A Witch in the Forest Primeval

At Christmas, my daughters got me tickets to go out to visit my EldestDaughter & her family in Washington State.

The trip was this last weekend.

I was gone Friday through Monday, and it was…amazing.

This was my first view from the plane… Yeah, it was a wing seat, so?

Ironically, the last time I flew, I was pregnant with EldestDaughter… And this time, 28 years later, I was going to see her.

(And her husband, and my grandkids, yes. My other daughter & her boyfriend were going too, I met up with them in MSP/St.Paul!)

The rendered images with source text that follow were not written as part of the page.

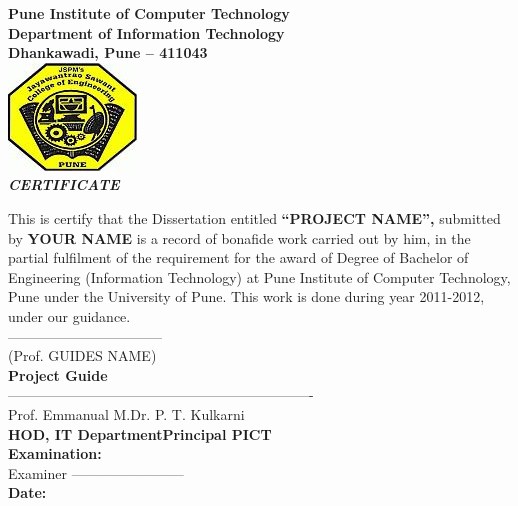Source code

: \begin{center}
\thispagestyle{empty}

\LARGE{\textbf{Pune Institute of Computer Technology}} \\ 
\large{\textbf{Department of Information Technology}}\\
\large{\textbf{Dhankawadi, Pune – 411043}}\\[0.5cm]

\includegraphics[scale=0.5]{project/jscoe_logo}\\[0.5cm]

{\Huge \textbf{\emph{CERTIFICATE}}}\\[0.5cm]
\end{center}
\linespread{1.13}
\large{This is certify that the Dissertation entitled 
\textbf{``PROJECT NAME'',} 
submitted by 
\textbf{YOUR NAME}
 is a record of bonafide work carried out by him, in the partial
 fulfilment of the requirement for the award of Degree of Bachelor of
 Engineering (Information Technology) at Pune Institute of Computer
 Technology, Pune under the University of Pune. This work is done
 during year 2011-2012, under our guidance.}\\[1.0cm]
\large{---------------------------------}\\
\large{(Prof. GUIDES NAME)}\\[0.3cm]
\textbf{Project Guide}\\[1.0cm]
\large{--------------------------------}\hspace*{1.5in}\large{----------------------------------}\\
\large{Prof. Emmanual M.}\hspace*{2.0in}\large{Dr. P. T. Kulkarni}\\[0.3cm]
\textbf{HOD, IT Department}\hspace*{1.73in}\textbf{Principal PICT}\\[0.5cm]
\Large{\textbf{Examination:}}\\[0.8cm]
\large{Examiner ------------------------}\\[0.8cm]
\Large{\textbf{Date:}}
\newpage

The trip was a whirlwind of sightseeing & visiting with the kids. I don’t know that I got to do a whole lot of sitting unless it was in the car, or in a chair to game with my grandson, Schnicklefritz. (We play Fallout 3 more or less together… I’m teaching a 7-yr. old the skills he needs to survive the Wasteland, don’t hate)

(Lots of “road” pictures, I miss tree variety…)

Skagit Valley Overlook. In the last picture, to the right, next to the trees, you can see the oyster farms, as the tide was out.

Schnicklefritz & MiniMoose (in the background) We went to a Mexican restaurant Saturday night for dinner. The food was excellent, had a meander through town with Youngerdaughter & her beau afterwards, then MOAR GAMING, saith the Schnicklefritz…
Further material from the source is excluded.